Over the past year, I have experienced a lot and the year seemed to go by quickly. I started taking my recovery seriously. I got on medication. I started attending meetings in the recovery rooms for my drinking and got a sponsor. While attending these meetings, I learned there are people out there who have been in my shoes and have years of sobriety and happiness. This gave and gives me hope. There is something amazing about walking into a room of broken people and hearing how they are overcoming their struggles. There is something powerful about a room full of broken people praying the Lord’s prayer together in unison. They face their demons everyday and win. I have learned humility, vulnerability, and strength in the rooms. I have always felt welcome in every meeting I went into. If church was as loving and welcoming as these rooms, more people would be open to attending. If people at church were as spiritual as the people in these rooms, prayed as much as people in these rooms, and relied on God as much as people in these rooms, the Church would be the Church that God calls it to be.
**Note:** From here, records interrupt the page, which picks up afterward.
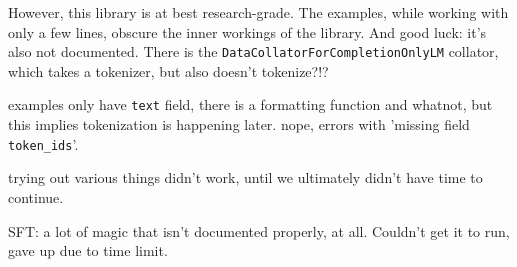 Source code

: {
\color{blue}
However, this library is at best research-grade. The examples, while working with only a few lines, obscure the inner workings of the library.
And good luck: it's also not documented. There is the \verb`DataCollatorForCompletionOnlyLM` collator, which takes a tokenizer, but also doesn't tokenize?!?

examples only have \verb`text` field, there is a formatting function and whatnot, but this implies tokenization is happening later. nope, errors with 'missing field \verb`token_ids`'.

trying out various things didn't work, until we ultimately didn't have time to continue.

SFT: a lot of magic that isn't documented properly, at all. Couldn't get it to run, gave up due to time limit.
}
So back to that apology. I am sorry I have been so distant this past year. I have been focusing on myself and my recovery. I have learned that there is nothing selfish about putting myself and my sobriety first. Anything you put about God and sobriety will be taken from you. As I turn another year older, I hope I am another year wiser. I still have a lot to learn. I’m still learning to love myself. I’m still learning what a sober life looks like. I need to never reach the point in life where I think I know everything. Thank you for all the people that have been in my corner this past year. Thank you for the people who have let me spend the night on their couch because I was not sure I was strong enough alone to overcome temptation. Thank you to the people who randomly checked on me. A big thank you goes out especially to my mentor, Joe. I have been meeting with him every week since I have gotten out of the hospital. I can’t tell you the amount of times I have called him up crying. He has stayed by my side through the worst. So thank you especially. A big thank you goes out to my wonderful girlfriend, Sabrina West. She sees me at my worst and at my best. She knows my heart better than I do. She encourages me, loves me, sees my potential, and prays for me. I couldn't ask for a better girlfriend.